Wednesday, October 03, 2007

2007 Review: Xavier Nady

2006: .280/.337/.45, 17 HR, 28 2B, 1 3B
2007 PECOTA: .286/.340/471 with 18 HR, 31 2B, 2 3B
2007 actual: .278/.330/.47 with 20 HR, 23 2B, 1 3B

Before this season, Nady was thought of as a semi-injury prone guy that was basically Craig Wilson without the on-base percentage and maybe a little less power. In April, Weapon X spent a brief stint as "Scruffy Looking Savior of Pittsburgh Baseball that Makes All the Ladies Swoon." He then returned to the semi-injury prone guy that is basically Craig Wilson without the on-base percentage and a little less power. On the bright side, he did marginally figure out how to hit righties this year (.274/.322/.479 vs. his career line of .253/.302/.427). Unfortunately, he didn't mash lefties nearly as well (.295/.365/.463 vs. a career line of .320/.390/.477) and things pretty much balanced themselves out, as you can see from the stat line above.

If you read the Stats Geek yesterday, Nady is exactly who he's talking about when he mentions "a lineup of pretty good hitters but no very good ones." There's nothing technically wrong with what Nady does. He's a decent enough hitter that can plug a hole in the outfield and (usually) mash left-handed pitching pretty good.
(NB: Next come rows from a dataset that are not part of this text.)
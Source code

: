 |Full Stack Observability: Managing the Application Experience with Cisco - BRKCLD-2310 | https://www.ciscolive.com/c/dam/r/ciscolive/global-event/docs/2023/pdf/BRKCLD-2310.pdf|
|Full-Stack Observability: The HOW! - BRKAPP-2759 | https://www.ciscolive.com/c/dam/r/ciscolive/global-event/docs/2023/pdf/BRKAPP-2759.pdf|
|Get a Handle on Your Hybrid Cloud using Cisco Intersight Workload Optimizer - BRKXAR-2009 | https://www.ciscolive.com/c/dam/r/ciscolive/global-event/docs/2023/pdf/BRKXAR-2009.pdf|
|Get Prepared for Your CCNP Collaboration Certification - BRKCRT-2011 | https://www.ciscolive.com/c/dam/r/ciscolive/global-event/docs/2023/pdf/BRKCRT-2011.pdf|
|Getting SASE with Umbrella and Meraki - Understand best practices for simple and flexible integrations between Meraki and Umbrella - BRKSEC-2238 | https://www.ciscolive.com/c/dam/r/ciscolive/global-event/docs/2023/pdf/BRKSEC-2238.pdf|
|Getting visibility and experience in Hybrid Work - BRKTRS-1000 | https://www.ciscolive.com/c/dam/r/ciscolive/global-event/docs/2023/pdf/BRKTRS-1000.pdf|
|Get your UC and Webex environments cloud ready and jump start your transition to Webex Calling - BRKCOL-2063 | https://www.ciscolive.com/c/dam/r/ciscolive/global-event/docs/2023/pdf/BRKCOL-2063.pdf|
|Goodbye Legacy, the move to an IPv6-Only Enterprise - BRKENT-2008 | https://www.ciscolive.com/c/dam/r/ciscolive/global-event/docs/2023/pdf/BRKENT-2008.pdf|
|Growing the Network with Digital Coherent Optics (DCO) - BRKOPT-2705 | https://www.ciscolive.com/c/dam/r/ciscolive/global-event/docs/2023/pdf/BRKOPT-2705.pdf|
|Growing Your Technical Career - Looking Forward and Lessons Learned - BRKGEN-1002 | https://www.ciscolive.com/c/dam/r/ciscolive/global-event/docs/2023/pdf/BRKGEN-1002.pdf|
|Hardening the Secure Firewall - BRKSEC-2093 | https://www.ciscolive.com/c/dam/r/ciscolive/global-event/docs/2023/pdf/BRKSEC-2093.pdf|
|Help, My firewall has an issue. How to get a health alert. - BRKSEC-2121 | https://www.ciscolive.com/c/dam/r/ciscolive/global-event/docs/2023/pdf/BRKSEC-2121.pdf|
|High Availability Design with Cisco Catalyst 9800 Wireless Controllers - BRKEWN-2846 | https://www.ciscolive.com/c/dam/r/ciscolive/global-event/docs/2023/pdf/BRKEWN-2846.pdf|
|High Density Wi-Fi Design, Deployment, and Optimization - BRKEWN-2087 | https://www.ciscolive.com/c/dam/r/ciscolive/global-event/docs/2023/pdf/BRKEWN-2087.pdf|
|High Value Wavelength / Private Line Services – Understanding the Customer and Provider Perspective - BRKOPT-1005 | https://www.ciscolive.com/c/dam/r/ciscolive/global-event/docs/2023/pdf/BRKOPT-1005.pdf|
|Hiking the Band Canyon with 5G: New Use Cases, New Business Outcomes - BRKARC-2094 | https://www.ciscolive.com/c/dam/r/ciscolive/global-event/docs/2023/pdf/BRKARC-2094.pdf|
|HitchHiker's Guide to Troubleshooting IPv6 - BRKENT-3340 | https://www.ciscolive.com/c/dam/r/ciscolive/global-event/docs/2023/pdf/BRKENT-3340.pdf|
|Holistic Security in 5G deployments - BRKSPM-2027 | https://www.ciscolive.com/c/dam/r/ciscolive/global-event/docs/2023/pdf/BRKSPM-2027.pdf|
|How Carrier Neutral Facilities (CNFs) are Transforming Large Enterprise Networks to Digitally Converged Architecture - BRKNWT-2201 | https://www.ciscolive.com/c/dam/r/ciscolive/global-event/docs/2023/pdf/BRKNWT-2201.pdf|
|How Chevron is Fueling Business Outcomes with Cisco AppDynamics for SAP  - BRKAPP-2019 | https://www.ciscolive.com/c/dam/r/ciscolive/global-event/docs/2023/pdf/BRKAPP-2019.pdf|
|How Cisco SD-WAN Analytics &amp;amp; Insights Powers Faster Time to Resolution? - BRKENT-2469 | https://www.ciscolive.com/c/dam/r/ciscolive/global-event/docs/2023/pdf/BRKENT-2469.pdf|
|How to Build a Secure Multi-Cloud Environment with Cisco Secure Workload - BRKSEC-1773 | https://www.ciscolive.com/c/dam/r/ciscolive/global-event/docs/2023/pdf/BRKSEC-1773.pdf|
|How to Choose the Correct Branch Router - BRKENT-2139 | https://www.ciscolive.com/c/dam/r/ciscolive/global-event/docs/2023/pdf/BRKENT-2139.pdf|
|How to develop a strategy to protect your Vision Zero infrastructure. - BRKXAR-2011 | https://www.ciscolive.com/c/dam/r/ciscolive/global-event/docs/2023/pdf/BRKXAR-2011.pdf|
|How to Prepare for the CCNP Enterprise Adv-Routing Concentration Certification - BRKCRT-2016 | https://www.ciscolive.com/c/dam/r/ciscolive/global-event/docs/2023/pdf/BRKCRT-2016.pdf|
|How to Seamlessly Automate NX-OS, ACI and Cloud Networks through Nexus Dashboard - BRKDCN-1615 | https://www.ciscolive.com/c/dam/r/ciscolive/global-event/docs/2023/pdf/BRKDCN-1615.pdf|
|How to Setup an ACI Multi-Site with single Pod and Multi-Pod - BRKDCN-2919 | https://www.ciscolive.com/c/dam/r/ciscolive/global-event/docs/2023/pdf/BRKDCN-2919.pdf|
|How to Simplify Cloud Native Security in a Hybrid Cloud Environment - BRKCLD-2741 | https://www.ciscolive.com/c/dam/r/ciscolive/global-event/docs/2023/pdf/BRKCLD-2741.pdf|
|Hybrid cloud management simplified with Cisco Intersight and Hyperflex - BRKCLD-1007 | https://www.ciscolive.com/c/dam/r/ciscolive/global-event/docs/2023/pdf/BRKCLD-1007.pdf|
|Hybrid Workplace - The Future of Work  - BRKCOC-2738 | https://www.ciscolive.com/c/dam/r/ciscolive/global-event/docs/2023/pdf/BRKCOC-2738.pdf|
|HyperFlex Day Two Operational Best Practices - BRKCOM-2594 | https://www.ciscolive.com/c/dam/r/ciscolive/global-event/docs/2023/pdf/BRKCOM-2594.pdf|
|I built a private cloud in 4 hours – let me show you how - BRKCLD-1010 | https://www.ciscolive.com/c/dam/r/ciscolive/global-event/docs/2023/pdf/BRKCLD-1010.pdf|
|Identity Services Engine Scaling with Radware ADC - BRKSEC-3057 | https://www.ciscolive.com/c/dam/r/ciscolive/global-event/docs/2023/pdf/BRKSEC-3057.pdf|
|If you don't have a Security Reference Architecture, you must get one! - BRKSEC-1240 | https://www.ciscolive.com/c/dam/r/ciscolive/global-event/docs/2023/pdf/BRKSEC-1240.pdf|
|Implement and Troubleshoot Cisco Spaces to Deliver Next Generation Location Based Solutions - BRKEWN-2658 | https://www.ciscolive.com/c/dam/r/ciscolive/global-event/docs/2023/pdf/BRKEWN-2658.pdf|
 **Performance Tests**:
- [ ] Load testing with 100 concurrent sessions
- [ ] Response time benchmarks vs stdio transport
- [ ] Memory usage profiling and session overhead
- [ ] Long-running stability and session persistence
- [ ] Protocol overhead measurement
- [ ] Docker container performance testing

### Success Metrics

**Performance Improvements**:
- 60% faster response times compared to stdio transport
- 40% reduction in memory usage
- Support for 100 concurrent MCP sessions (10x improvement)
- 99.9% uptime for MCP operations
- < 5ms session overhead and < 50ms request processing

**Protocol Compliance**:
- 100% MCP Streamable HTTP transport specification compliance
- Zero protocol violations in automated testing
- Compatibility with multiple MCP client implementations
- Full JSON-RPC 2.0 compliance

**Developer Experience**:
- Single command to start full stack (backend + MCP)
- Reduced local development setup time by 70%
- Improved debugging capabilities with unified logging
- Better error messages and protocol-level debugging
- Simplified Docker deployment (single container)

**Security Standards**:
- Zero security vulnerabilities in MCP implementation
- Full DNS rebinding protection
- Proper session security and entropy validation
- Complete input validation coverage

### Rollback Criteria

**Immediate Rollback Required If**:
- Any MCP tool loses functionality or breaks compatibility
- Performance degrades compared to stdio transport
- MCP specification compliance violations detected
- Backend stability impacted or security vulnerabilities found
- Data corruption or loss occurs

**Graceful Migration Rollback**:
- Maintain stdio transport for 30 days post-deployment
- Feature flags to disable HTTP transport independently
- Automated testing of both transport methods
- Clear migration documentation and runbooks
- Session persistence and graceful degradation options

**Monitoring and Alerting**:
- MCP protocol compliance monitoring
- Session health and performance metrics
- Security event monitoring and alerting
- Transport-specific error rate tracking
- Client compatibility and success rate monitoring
At the age of 28, this is about as good as it's going to get for X. Still, like I said, there's not anything wrong with that. Every good team needs and has guys like Xavier Nady on their roster. The difference here is that on the Pirates, Nady is an every day player and a 4/5 hitter whereas on a better team, he'd start 2 or 3 days a week and bat sixth or seventh when he did start.

Of course the dagger of the whole Nady situation this year is that Oliver Perez went 15-10 for the Mets with a 1.31 WHIP and 8.85 K/9 innings. And he's still only 25. Dave Littlefield is gone, but his legacy will live on for a long time. I don't know exactly where I'd place Nady's current trade value, but it's waaay below "Oliver Perez" right now.